À leurs yeux, c’est autant l’ordre public que l’identité nationale qui sont menacés. Ces peurs dénotent une préoccupation liée à l’hispanisation de la société et aux bouleversements culturels pour une nation qu’ils définissent comme « anglo-saxonne ». Ainsi, lors du lancement de l’appel aux dons Build the Border fence le 27 juillet 2011, le représentant Steve Smith se dit « horrifié » par un phénomène qu’il appelle le « Tapez deux pour l’espagnol » lors d’appels téléphoniques. Il dénonce aussi le manque d’intégration des migrants mexicains :

« Si vous n’aimez pas ce pays, si vous voulez amener votre langue, votre violence ‘gangfare’, restez chez vous ou subissez les conséquences. Mais ne me faites pas changer parce que vous ne voulez pas vous adapter13 ».

Enfin, la sécurité frontalière revêt des enjeux de politique intérieure. Elle constitue un élément du rapport de forces politique avec le niveau fédéral pour infléchir les décisions en matière d’immigration. Les élus de l’Arizona dénoncent l’inefficacité du gouvernement fédéral et revendiquent des prérogatives en matière migratoire pour les États fédérés. La « barrière » est aussi présentée comme un projet de bon sens « populaire » contre des élites décisionnelles réticentes.

Des « barrières » ou de la surveillance virtuelle ?

Le contrôle de la frontière est aujourd’hui déconnecté de la limite territoriale, et les technologies virtuelles et tactiques sont privilégiées pour gérer les entrées vers les États-Unis. En effet, les « barrières » paraissent archaïques par rapport aux nouvelles technologies de surveillancequi autorisent un contrôle à distance.
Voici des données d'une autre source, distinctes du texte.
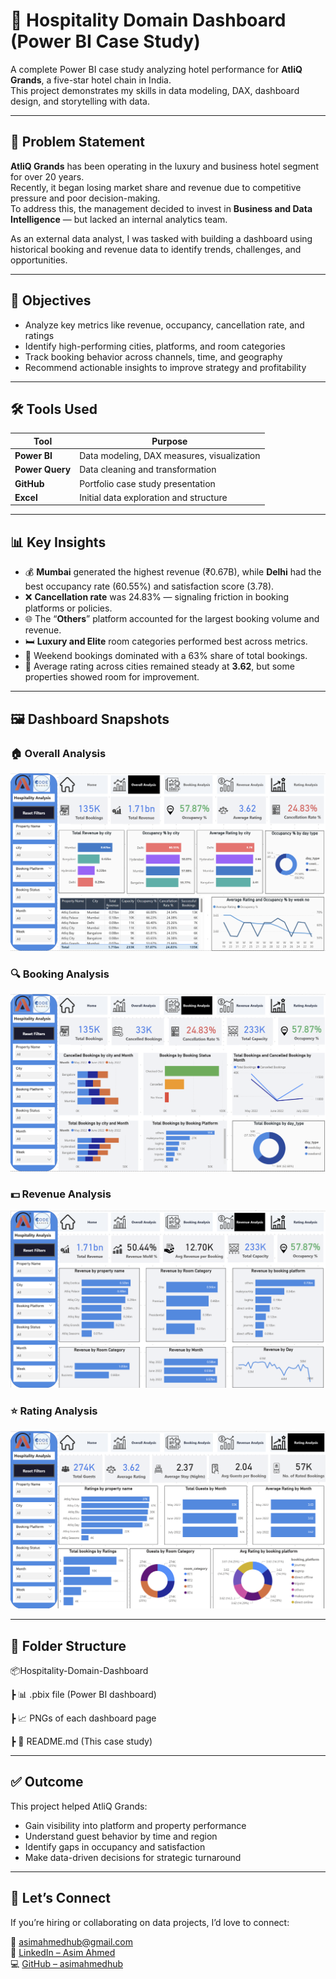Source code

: # 🏨 Hospitality Domain Dashboard (Power BI Case Study)

A complete Power BI case study analyzing hotel performance for **AtliQ Grands**, a five-star hotel chain in India.  
This project demonstrates my skills in data modeling, DAX, dashboard design, and storytelling with data.

---

## 🧩 Problem Statement

**AtliQ Grands** has been operating in the luxury and business hotel segment for over 20 years.  
Recently, it began losing market share and revenue due to competitive pressure and poor decision-making.  
To address this, the management decided to invest in **Business and Data Intelligence** — but lacked an internal analytics team.

As an external data analyst, I was tasked with building a dashboard using historical booking and revenue data to identify trends, challenges, and opportunities.

---

## 🎯 Objectives

- Analyze key metrics like revenue, occupancy, cancellation rate, and ratings
- Identify high-performing cities, platforms, and room categories
- Track booking behavior across channels, time, and geography
- Recommend actionable insights to improve strategy and profitability

---

## 🛠️ Tools Used

| Tool           | Purpose                                  |
|----------------|------------------------------------------|
| **Power BI**   | Data modeling, DAX measures, visualization |
| **Power Query**| Data cleaning and transformation          |
| **GitHub**     | Portfolio case study presentation         |
| **Excel**      | Initial data exploration and structure    |

---

## 📊 Key Insights

- 💰 **Mumbai** generated the highest revenue (₹0.67B), while **Delhi** had the best occupancy rate (60.55%) and satisfaction score (3.78).
- ❌ **Cancellation rate** was 24.83% — signaling friction in booking platforms or policies.
- 🌐 The “**Others**” platform accounted for the largest booking volume and revenue.
- 🛏️ **Luxury and Elite** room categories performed best across metrics.
- 📅 Weekend bookings dominated with a 63% share of total bookings.
- 🌟 Average rating across cities remained steady at **3.62**, but some properties showed room for improvement.

---

## 🖼️ Dashboard Snapshots

### 🏠 Overall Analysis  
![Overall Analysis](https://github.com/asimahmedhub/Hospitality-Domain-Dashboard/blob/main/Overall-Analysis.png)

### 🔍 Booking Analysis  
![Booking Analysis](https://github.com/asimahmedhub/Hospitality-Domain-Dashboard/blob/main/Booking-Analysis.png)

### 💵 Revenue Analysis  
![Revenue Analysis](https://github.com/asimahmedhub/Hospitality-Domain-Dashboard/blob/main/Revenue-Analysis.png)

### ⭐ Rating Analysis  
![Rating Analysis](https://github.com/asimahmedhub/Hospitality-Domain-Dashboard/blob/main/Rating-Analysis.png)

---

## 📁 Folder Structure

📦Hospitality-Domain-Dashboard

┣ 📊 .pbix file (Power BI dashboard)

┣ 📈 PNGs of each dashboard page

┣ 📄 README.md (This case study)

---

## ✅ Outcome

This project helped AtliQ Grands:
- Gain visibility into platform and property performance
- Understand guest behavior by time and region
- Identify gaps in occupancy and satisfaction
- Make data-driven decisions for strategic turnaround

---

## 👋 Let’s Connect

If you’re hiring or collaborating on data projects, I’d love to connect:

📧 [asimahmedhub@gmail.com](mailto:asimahmedhub@gmail.com)  
🔗 [LinkedIn – Asim Ahmed](https://www.linkedin.com/in/asimahmedio/)  
💻 [GitHub – asimahmedhub](https://github.com/asimahmedhub)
La « virtualisation » du contrôle frontalier dans les années 2000 est plébiscitée par les administrations Bush puis Obama et se niche depuis 2001-2002 dans le concept stratégique de « frontières intelligentes » qui au sein de l’Accord de Libre-Echange Nord-Américain (ALENA) entend filtrer les mobilités autorisées via des programmes de traversée rapide et préenregistrée des ports d’entrée aux États-Unis ou la généralisation de la biométrie. Cette stratégie repose aussi sur l’intégration de technologies de pointe, à l’image du programme Secure Border Initiative (SBI) opérationnel de 2006 à 2011. La zone frontalière (dont le sud-est de l’Arizona) se dote alors de tours équipées intégrant caméras et radars. De plus, les barrières coûtent chères et ces coûts financiers et humains de construction, d’entretien et de patrouille font émerger des doutes sur l’avantage de ces infrastructures. Ces doutes sont exprimés dans les foires de technologies sécuritaires où se retrouvent les professionnels et industriels de la sécurité14. La « barrière » y apparaît finalement comme une technologie de contrôle marginale.

Malgré cela, la mobilisation pro-barrière de l’Arizona accorde une place importante aux militaires et aux policiers qui contribuent à légitimer le recours aux « barrières ». Ils s’appuient notamment sur des vitrines de sécurisation, que sont la ligne frontière en Californie, progressivement blindée depuis 1991, et la triple-barrière de Yuma depuis 2006-2007, au sud-ouest de l’Arizona. Ainsi, le shérif Paul Babeu, militaire de formation dans la Garde Nationale qui a érigé les « barrières » à Yuma, estime qu’elles offrent un atout tactique pour les agents de la Patrouille frontalière dans des endroits de contrebandes et dans les zones urbaines et plates15. Les professionnels de la sécurité de l’Arizona inscrivent surtout leur défense de la « barrière » dans la poursuite d’un agenda politique personnel à l’image des shérifs républicains à la fois professionnels de la sécurité et de la politique.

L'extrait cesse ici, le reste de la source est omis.